Things to be aware of when driving in the fall…
Vermont weather is erratic and can change relatively quickly, especially in the fall. One minute we can be enjoying a bright sunny day and by the time you get ready to hit the road in a couple hours, it could be cold and rainy. For many of us, our commute home from work is done with little to no light left outside.
Let look at some of the challenges fall driving brings us:
Leaves and Rain
Our fall foliage is breathtaking, but leaves can build up on some road surfaces. Add some rain and the combination can be like driving on ice. It pays to slow down when you encounter these conditions. Speaking of leaves, it is also time to be extra alert to the drivers on the road with you. It is not unusual to round a corner, finding a leave peeper crawling along, or jamming on the brakes to stop and take a picture from the side of the road.
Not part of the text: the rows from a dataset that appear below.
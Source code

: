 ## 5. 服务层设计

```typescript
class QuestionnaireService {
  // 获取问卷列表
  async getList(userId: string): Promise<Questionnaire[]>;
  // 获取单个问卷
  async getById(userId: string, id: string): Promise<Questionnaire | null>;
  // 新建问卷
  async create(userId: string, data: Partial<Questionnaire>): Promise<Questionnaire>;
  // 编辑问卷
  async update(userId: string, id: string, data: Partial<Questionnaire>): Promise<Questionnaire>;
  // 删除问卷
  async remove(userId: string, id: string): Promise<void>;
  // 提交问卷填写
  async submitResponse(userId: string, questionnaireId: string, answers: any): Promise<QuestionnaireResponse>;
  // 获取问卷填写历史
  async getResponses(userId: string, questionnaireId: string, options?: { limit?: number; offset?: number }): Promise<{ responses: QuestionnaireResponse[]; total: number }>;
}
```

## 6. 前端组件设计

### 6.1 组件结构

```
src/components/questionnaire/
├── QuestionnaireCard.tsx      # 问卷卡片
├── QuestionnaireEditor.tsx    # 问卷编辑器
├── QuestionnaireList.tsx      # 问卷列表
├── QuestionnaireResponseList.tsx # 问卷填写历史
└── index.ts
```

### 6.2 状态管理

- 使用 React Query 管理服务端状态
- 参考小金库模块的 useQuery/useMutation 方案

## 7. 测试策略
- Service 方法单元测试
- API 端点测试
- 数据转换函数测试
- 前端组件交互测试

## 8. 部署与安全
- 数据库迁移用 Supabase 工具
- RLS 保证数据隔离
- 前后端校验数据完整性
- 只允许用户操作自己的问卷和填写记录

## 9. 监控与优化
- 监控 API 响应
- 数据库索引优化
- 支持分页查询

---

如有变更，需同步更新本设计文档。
Fall brings back-to-school traffic which means more cars on the roads and of course those bright yellow buses. You also need to be on the lookout for children walking to and from school in the morning and afternoon.
Leaves (and leaf peepers)
Fall foliage is certainly beautiful, but as leaves begin to fall, they litter the roads, making streets slick while obscuring traffic lines and other pavement markings. They also hide potholes and other road hazards. And when it rains, it can make those wet leaves on the roadway as dangerous as ice.
Fog / Frost
Cold fall mornings can lead to fog, limiting your visibility. Worse yet, extreme cold mornings can leave a layer of frost requiring you to take a little more time in the morning. You want to be sure you clear you windows and be aware that a heavy layer of frost could also indicate a thin layer of ice may be possible if water puddles on a road surface and can create slippery spots on bridges and overpasses.
Fall brings an increase in deer activity. Be alert for deer and moose, especially late in the day and during the evening hours.
Check your tire pressure: Since fall weather brings cooler temperatures tires will often contract. This can lead to a loss of pressure.